In the present study, the researchers used a two-stage skin carcinogenesis
model to examine the effects of both positive and negative dietary
energy balance on skin tumor promotion and progression. Groups
of female mice received 25 nmol of 7,12-dimethylbenz(a)anthracene
(DMBA), a cancer inducing chemical, and were then placed on one
of four dietary treatment regimens to generate either a positive
or negative energy balance state. After four weeks on their respective
diets, the mice received two other cancer inducing chemicals (acetone,
3.4 nmol or 6.8 nmol 12-O-tetradecanoylphorbol-13-acetate (TPA))
twice weekly for the duration of the study.
Negative energy balance, as induced by both 15 percent and 30
percent calorie restriction, led to inhibition of papilloma (benign
skin tumors that can potentially lead to skin cancer) formation,
depending on TPA dose, when compared to either positive energy
balance inducing diet. Although tumor multiplicity, as measured
by papillomas per mouse, was slightly higher among those receiving
the more calorie dense fat diet, this was not different from the
less calorie dense fat diet with either dose of TPA, the researchers
noted. The impact of dietary energy balance manipulation on the
conversion of papillomas to squamous cell carcinomas in this model
of multistage skin carcinogenesis is also being assessed.

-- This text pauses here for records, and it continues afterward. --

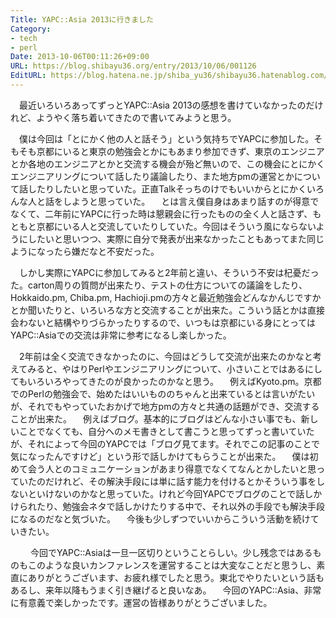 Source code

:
 ```yaml
---
Title: YAPC::Asia 2013に行きました
Category:
- tech
- perl
Date: 2013-10-06T00:11:26+09:00
URL: https://blog.shibayu36.org/entry/2013/10/06/001126
EditURL: https://blog.hatena.ne.jp/shiba_yu36/shibayu36.hatenablog.com/atom/entry/11696248318758502327
---
```


　最近いろいろあってずっとYAPC::Asia 2013の感想を書けていなかったのだけれど、ようやく落ち着いてきたので書いてみようと思う。


　僕は今回は「とにかく他の人と話そう」という気持ちでYAPCに参加した。そもそも京都にいると東京の勉強会とかにもあまり参加できず、東京のエンジニアとか各地のエンジニアとかと交流する機会が殆ど無いので、この機会にとにかくエンジニアリングについて話したり議論したり、また地方pmの運営とかについて話したりしたいと思っていた。正直Talkそっちのけでもいいからとにかくいろんな人と話をしようと思っていた。
　とは言え僕自身はあまり話すのが得意でなくて、二年前にYAPCに行った時は懇親会に行ったものの全く人と話さず、もともと京都にいる人と交流していたりしていた。今回はそういう風にならないようにしたいと思いつつ、実際に自分で発表が出来なかったこともあってまた同じようになったら嫌だなと不安だった。


　しかし実際にYAPCに参加してみると2年前と違い、そういう不安は杞憂だった。carton周りの質問が出来たり、テストの仕方についての議論をしたり、Hokkaido.pm, Chiba.pm, Hachioji.pmの方々と最近勉強会どんなかんじですかとか聞いたりと、いろいろな方と交流することが出来た。こういう話とかは直接会わないと結構やりづらかったりするので、いつもは京都にいる身にとってはYAPC::Asiaでの交流は非常に参考になるし楽しかった。


　2年前は全く交流できなかったのに、今回はどうして交流が出来たのかなと考えてみると、やはりPerlやエンジニアリングについて、小さいことではあるにしてもいろいろやってきたのが良かったのかなと思う。
　例えばKyoto.pm。京都でのPerlの勉強会で、始めたはいいもののちゃんと出来ているとは言いがたいが、それでもやっていたおかげで地方pmの方々と共通の話題ができ、交流することが出来た。
　例えばブログ。基本的にブログはどんな小さい事でも、新しいことでなくても、自分へのメモ書きとして書こうと思ってずっと書いていたが、それによって今回のYAPCでは「ブログ見てます。それでこの記事のことで気になったんですけど」という形で話しかけてもらうことが出来た。
　僕は初めて会う人とのコミュニケーションがあまり得意でなくてなんとかしたいと思っていたのだけれど、その解決手段には単に話す能力を付けるとかそういう事をしないといけないのかなと思っていた。けれど今回YAPCでブログのことで話しかけられたり、勉強会ネタで話しかけたりする中で、それ以外の手段でも解決手段になるのだなと気づいた。
　今後も少しずつでいいからこういう活動を続けていきたい。

　
　今回でYAPC::Asiaは一旦一区切りということらしい。少し残念ではあるものもこのような良いカンファレンスを運営することは大変なことだと思うし、素直にありがとうございます、お疲れ様でしたと思う。東北でやりたいという話もあるし、来年以降もうまく引き継げると良いなあ。
　今回のYAPC::Asia、非常に有意義で楽しかったです。運営の皆様ありがとうございました。
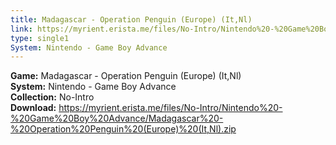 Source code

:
 ```yaml
---
title: Madagascar - Operation Penguin (Europe) (It,Nl)
link: https://myrient.erista.me/files/No-Intro/Nintendo%20-%20Game%20Boy%20Advance/Madagascar%20-%20Operation%20Penguin%20(Europe)%20(It,Nl).zip
type: single1
System: Nintendo - Game Boy Advance
---
```

<b>Game:</b> Madagascar - Operation Penguin (Europe) (It,Nl)<br>
<b>System:</b> Nintendo - Game Boy Advance<br>
<b>Collection:</b> No-Intro<br>
<b>Download:</b> https://myrient.erista.me/files/No-Intro/Nintendo%20-%20Game%20Boy%20Advance/Madagascar%20-%20Operation%20Penguin%20(Europe)%20(It,Nl).zip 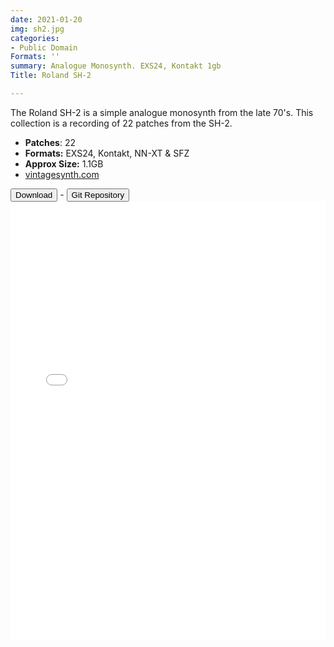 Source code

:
 ```yaml
---
date: 2021-01-20
img: sh2.jpg
categories:
- Public Domain
Formats: ''
summary: Analogue Monosynth. EXS24, Kontakt 1gb
Title: Roland SH-2

---
```

The Roland SH-2 is a simple analogue monosynth from the late 70's.  This collection is a recording of 22 patches from the SH-2.

-  **Patches**: 22
-   **Formats:** EXS24, Kontakt, NN-XT & SFZ
-   **Approx Size:** 1.1GB
-   [vintagesynth.com](http://www.vintagesynth.com/roland/sh2.php/)


<div class="buttons"> <a href="https://github.com/publicsamples/Roland-SH-2/releases/download/1.0/RolandSH-2.zip"> <button>Download</button></a> - <a href="https://github.com/publicsamples/Roland-SH-2"> <button>Git Repository</button></a></div>




<iframe width="100%" height="700px" src="/Demos/demos/sh2.html" scrolling="no" frameborder="0" allow="accelerometer; autoplay; clipboard-write; encrypted-media; gyroscope; picture-in-picture" allowfullscreen></iframe>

These researchers have also shown that dietary energy balance
alters signaling through the Akt and mTOR pathways, both of which
are related to TPA-mediated skin tumor development. They propose
that the mechanism for the effect of dietary energy balance on
Akt and mTOR signaling may be mediated, in part, by changes in
serum IGF-1 levels, which then alters signaling through the IGF-1R
and EGFR.
"These findings will provide the basis for future translational
studies targeting the Akt/mTOR pathway via combinations of lifestyle
(e.g., moderate calorie restriction regimens) and pharmacologic
approaches for the prevention and control of obesity-related epithelial
cancers in humans," said John DiGiovanni, Ph.D., director of M.
D. Anderson Cancer Center – Science Park Research Division, in
whose lab this work is being conducted.